One day, when this book has been long published, and I am being interviewed by Oprah (what ever happened to laugh tracks, anyway?), I will tell the story about how the biggest challenge was, of course, managing my emotions while writing about painful stuff, but the second biggest challenge was figuring out the structure of the damn thing.
I will tell Oprah how when I first envisioned the book, it was as a collection of thematically-linked stories about food and my father and, of course, my relationship to both. A memoir-in-essays. That is what I wanted to write.
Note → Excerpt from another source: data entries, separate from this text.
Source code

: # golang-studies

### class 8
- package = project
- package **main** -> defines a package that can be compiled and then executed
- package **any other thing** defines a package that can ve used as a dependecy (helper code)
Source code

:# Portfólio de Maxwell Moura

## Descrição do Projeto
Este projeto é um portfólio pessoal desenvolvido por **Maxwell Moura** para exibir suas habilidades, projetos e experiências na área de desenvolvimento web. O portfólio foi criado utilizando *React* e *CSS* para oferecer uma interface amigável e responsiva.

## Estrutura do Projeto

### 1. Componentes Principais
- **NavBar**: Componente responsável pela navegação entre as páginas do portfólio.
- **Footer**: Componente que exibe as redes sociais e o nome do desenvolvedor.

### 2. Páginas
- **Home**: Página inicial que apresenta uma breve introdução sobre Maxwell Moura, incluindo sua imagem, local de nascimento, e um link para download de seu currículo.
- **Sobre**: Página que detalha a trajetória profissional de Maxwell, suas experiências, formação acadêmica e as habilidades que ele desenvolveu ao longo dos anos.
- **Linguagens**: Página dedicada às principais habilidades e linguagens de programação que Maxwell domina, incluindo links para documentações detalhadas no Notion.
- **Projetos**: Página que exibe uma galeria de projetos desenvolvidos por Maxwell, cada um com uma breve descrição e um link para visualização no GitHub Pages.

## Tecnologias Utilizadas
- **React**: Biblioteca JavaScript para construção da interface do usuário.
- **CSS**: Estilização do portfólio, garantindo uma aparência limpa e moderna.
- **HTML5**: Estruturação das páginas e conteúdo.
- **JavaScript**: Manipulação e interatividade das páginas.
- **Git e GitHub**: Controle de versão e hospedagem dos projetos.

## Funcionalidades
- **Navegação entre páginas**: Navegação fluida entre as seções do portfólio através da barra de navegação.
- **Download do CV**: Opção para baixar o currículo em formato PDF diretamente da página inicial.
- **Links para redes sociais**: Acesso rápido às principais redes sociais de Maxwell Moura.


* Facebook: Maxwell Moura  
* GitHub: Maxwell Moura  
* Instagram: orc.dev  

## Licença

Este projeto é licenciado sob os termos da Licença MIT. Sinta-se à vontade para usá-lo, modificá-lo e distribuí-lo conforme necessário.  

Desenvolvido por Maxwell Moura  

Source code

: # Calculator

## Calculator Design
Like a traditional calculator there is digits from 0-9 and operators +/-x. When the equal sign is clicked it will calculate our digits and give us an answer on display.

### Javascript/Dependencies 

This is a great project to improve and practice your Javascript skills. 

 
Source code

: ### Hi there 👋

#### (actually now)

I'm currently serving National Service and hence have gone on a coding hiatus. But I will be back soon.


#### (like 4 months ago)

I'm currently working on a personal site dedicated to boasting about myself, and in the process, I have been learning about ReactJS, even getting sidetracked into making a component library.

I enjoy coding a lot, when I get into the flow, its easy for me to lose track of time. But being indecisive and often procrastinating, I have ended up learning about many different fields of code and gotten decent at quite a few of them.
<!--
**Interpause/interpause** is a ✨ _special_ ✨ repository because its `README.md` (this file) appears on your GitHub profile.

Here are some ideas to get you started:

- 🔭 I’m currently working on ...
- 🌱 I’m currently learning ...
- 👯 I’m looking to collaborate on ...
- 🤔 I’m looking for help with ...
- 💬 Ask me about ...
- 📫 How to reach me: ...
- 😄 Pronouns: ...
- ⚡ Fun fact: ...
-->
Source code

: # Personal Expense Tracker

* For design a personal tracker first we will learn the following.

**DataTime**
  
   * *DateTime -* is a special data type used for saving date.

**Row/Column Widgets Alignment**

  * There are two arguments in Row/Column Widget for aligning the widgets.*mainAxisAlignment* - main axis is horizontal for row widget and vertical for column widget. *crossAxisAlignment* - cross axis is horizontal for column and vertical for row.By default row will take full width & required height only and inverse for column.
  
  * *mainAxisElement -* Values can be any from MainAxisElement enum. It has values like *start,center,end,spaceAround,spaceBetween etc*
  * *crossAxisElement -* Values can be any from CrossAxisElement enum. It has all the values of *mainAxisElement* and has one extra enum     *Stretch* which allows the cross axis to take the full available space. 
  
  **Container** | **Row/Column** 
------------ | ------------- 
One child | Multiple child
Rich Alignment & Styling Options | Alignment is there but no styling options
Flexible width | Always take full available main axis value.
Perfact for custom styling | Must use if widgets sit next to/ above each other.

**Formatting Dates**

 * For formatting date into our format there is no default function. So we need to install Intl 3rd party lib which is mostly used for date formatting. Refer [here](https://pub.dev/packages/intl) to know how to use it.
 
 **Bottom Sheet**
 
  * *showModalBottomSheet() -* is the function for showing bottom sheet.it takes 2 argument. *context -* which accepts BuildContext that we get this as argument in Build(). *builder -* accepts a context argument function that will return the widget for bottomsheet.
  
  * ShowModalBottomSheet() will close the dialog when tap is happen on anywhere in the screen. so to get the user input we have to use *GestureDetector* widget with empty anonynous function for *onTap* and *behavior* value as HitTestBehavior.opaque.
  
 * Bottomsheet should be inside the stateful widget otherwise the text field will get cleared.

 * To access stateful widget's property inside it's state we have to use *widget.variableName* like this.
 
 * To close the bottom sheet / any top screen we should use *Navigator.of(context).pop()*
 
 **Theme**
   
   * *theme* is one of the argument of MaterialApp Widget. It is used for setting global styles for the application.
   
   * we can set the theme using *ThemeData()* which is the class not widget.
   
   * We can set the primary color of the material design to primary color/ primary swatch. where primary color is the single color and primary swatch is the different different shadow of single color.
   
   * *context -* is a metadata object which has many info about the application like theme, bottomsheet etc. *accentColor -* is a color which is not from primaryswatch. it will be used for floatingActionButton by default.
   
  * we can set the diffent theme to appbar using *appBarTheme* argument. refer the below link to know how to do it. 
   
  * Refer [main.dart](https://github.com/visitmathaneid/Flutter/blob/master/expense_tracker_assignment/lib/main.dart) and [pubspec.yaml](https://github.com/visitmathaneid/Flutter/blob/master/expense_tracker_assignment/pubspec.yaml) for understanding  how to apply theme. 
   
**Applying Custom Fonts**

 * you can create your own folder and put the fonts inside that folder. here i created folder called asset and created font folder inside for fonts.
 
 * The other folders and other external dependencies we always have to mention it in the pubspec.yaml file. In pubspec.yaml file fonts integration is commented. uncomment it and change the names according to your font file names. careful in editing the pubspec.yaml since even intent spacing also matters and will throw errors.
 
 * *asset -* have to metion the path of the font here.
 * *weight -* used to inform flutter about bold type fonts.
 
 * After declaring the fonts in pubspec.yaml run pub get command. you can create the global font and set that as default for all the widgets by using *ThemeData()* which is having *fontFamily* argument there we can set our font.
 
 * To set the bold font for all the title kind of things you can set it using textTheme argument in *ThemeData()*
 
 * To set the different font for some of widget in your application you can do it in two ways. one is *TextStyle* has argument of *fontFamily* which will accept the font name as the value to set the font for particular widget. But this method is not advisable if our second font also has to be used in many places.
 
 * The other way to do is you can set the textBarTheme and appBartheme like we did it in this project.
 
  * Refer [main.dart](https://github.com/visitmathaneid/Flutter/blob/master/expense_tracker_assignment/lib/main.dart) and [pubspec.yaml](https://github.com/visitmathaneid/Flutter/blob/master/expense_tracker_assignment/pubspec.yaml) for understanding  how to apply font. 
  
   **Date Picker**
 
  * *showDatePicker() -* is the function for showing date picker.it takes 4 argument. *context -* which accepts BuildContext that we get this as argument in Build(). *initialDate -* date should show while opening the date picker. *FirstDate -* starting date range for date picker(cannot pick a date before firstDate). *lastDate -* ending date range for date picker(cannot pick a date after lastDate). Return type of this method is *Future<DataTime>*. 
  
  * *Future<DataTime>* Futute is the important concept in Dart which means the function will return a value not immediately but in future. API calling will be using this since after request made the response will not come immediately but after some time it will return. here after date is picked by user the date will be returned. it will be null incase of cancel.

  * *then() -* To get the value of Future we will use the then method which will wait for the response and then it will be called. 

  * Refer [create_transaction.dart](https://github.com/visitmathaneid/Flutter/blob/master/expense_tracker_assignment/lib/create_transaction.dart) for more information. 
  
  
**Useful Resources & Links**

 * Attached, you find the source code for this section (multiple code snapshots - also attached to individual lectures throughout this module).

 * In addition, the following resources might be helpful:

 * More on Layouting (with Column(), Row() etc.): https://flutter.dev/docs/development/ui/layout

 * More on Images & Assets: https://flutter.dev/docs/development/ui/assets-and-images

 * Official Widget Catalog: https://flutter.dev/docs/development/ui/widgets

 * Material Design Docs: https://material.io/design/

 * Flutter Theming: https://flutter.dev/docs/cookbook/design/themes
Oprah will nod her head vigorously as I explain my vision. She will look at me with affirmation and approval. I’ll go on to tell her how I then abandoned that vision based on some advice I got from an industry insider–someone who would surely have been thinking about how Oprah and her ilk would NOT embrace such a disjointed, fragmented reading experience.
Oprah will frown. She hates it when people assume to know her mind.
Anyway, I’ll say, it was not bad advice, per se, but it was limiting advice. Advice for a particular kind of book. It was not the best advice for this book. My book. The one Oprah is now holding up to show the cameras so people all over America can catch a glimpse of the title and rush out during the break to purchase at their local bookstore. (In my fantasy, local bookstores still exist. Indulge me.)
You know where this is going, don’t you? (And for the record, I really have no fantasy that includes Oprah, though I am mighty happy to hear that one of my favorite non-fiction writers, Cheryl Strayed, just got her blessing!)
Yep. I sat with the chapters scattered around me on the floor (metaphorically) and realized (yet again) that this thing works better NOT as a straightforward (or, well, as close to straightforward as a narrative about events that happened 20 years ago and are being remembered by me can be) narrative but as a collection of thematically-related essays.
With maybe even a new title.
Look, I know I sound sure of this. And I know I have sounded sure of other iterations of this in the past. What that should tell you is that I’m open to trying something radical at this point. I told Paul, tearfully, yesterday that I just want to get it done and done right. For my dad, yeah, but at this point, for me. And if that means yet another dismantling, a re-imagining, so be it.
I’m closer than ever and still plan to send this sucker out this fall.
So at the close of my interview, Oprah is going to make a big fuss about how we have to trust our instincts, we women and we women writers. We have to have guts and then we have to go with them. No wonder she and Cheryl, aka, Sugar, are such an easy match.
Of course I’ll be happy to sign copies for the studio audience after the taping. Can someone fetch me a Pellegrino? Thanks.